[Saved entries]
--------------------------------------------------
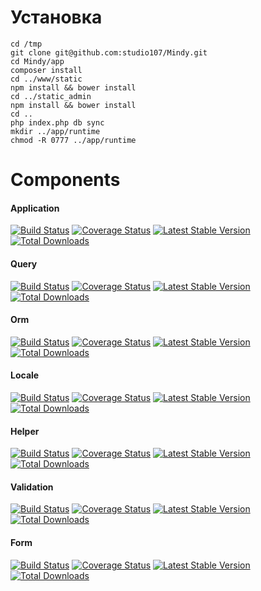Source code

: # Установка

```
cd /tmp
git clone git@github.com:studio107/Mindy.git
cd Mindy/app
composer install
cd ../www/static
npm install && bower install
cd ../static_admin
npm install && bower install
cd ..
php index.php db sync
mkdir ../app/runtime
chmod -R 0777 ../app/runtime
```

# Components

#### Application

[![Build Status](https://travis-ci.org/studio107/Mindy_Application.svg)](https://travis-ci.org/studio107/Mindy_Application)
[![Coverage Status](https://coveralls.io/repos/studio107/Mindy_Application/badge.png)](https://coveralls.io/r/studio107/Mindy_Application)
[![Latest Stable Version](https://poser.pugx.org/mindy/application/v/stable.svg)](https://packagist.org/packages/mindy/application)
[![Total Downloads](https://poser.pugx.org/mindy/application/downloads.svg)](https://packagist.org/packages/mindy/application)

#### Query

[![Build Status](https://travis-ci.org/studio107/Mindy_Query.svg?branch=master)](https://travis-ci.org/studio107/Mindy_Query)
[![Coverage Status](https://img.shields.io/coveralls/studio107/Mindy_Query.svg)](https://coveralls.io/r/studio107/Mindy_Query?branch=master)
[![Latest Stable Version](https://poser.pugx.org/mindy/query/v/stable.svg)](https://packagist.org/packages/mindy/query)
[![Total Downloads](https://poser.pugx.org/mindy/query/downloads.svg)](https://packagist.org/packages/mindy/query)

#### Orm

[![Build Status](https://travis-ci.org/studio107/Mindy_Orm.svg)](https://travis-ci.org/studio107/Mindy_Orm)
[![Coverage Status](https://img.shields.io/coveralls/studio107/Mindy_Orm.svg)](https://coveralls.io/r/studio107/Mindy_Orm)
[![Latest Stable Version](https://poser.pugx.org/mindy/orm/v/stable.svg)](https://packagist.org/packages/mindy/orm)
[![Total Downloads](https://poser.pugx.org/mindy/orm/downloads.svg)](https://packagist.org/packages/mindy/orm)

#### Locale

[![Build Status](https://travis-ci.org/studio107/Mindy_Locale.svg)](https://travis-ci.org/studio107/Mindy_Locale)
[![Coverage Status](https://img.shields.io/coveralls/studio107/Mindy_Locale.svg)](https://coveralls.io/r/studio107/Mindy_Locale)
[![Latest Stable Version](https://poser.pugx.org/mindy/locale/v/stable.svg)](https://packagist.org/packages/mindy/locale)
[![Total Downloads](https://poser.pugx.org/mindy/locale/downloads.svg)](https://packagist.org/packages/mindy/locale)

#### Helper

[![Build Status](https://travis-ci.org/studio107/Mindy_Helper.png?branch=master)](https://travis-ci.org/studio107/Mindy_Helper)
[![Coverage Status](https://coveralls.io/repos/studio107/Mindy_Helper/badge.png)](https://coveralls.io/r/studio107/Mindy_Helper)
[![Latest Stable Version](https://poser.pugx.org/mindy/helper/v/stable.svg)](https://packagist.org/packages/mindy/helper)
[![Total Downloads](https://poser.pugx.org/mindy/helper/downloads.svg)](https://packagist.org/packages/mindy/helper)

#### Validation

[![Build Status](https://travis-ci.org/studio107/Mindy_Validation.svg)](https://travis-ci.org/studio107/Mindy_Validation)
[![Coverage Status](https://coveralls.io/repos/studio107/Mindy_Validation/badge.png)](https://coveralls.io/r/studio107/Mindy_Validation)
[![Latest Stable Version](https://poser.pugx.org/mindy/validation/v/stable.svg)](https://packagist.org/packages/mindy/validation)
[![Total Downloads](https://poser.pugx.org/mindy/validation/downloads.svg)](https://packagist.org/packages/mindy/validation)

#### Form

[![Build Status](https://travis-ci.org/studio107/Mindy_Form.svg?branch=master)](https://travis-ci.org/studio107/Mindy_Form)
[![Coverage Status](https://coveralls.io/repos/studio107/Mindy_Form/badge.png)](https://coveralls.io/r/studio107/Mindy_Form)
[![Latest Stable Version](https://poser.pugx.org/mindy/form/v/stable.svg)](https://packagist.org/packages/form/validation)
[![Total Downloads](https://poser.pugx.org/mindy/form/downloads.svg)](https://packagist.org/packages/form/validation)
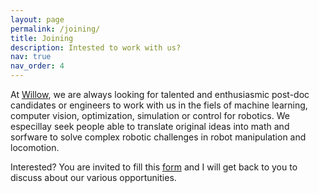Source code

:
 ```yaml
---
layout: page
permalink: /joining/
title: Joining
description: Intested to work with us?
nav: true
nav_order: 4
---
```



At [Willow](https://www.di.ens.fr/willow/), we are always looking for talented and enthusiasmic post-doc candidates or engineers to work with us in the fiels of machine learning, computer vision, optimization, simulation or control for robotics.
We especillay seek people able to translate original ideas into math and sorfware to solve complex robotic challenges in robot manipulation and locomotion.

Interested? You are invited to fill this [form](https://forms.gle/XPQeNViCFqTEb9ea8) and I will get back to you to discuss about our various opportunities.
--------------------------------------------------
● Action item:
Return the lines above that include the string "shields".

● Expected output:
[![Coverage Status](https://img.shields.io/coveralls/studio107/Mindy_Query.svg)](https://coveralls.io/r/studio107/Mindy_Query?branch=master)
[![Coverage Status](https://img.shields.io/coveralls/studio107/Mindy_Orm.svg)](https://coveralls.io/r/studio107/Mindy_Orm)
[![Coverage Status](https://img.shields.io/coveralls/studio107/Mindy_Locale.svg)](https://coveralls.io/r/studio107/Mindy_Locale)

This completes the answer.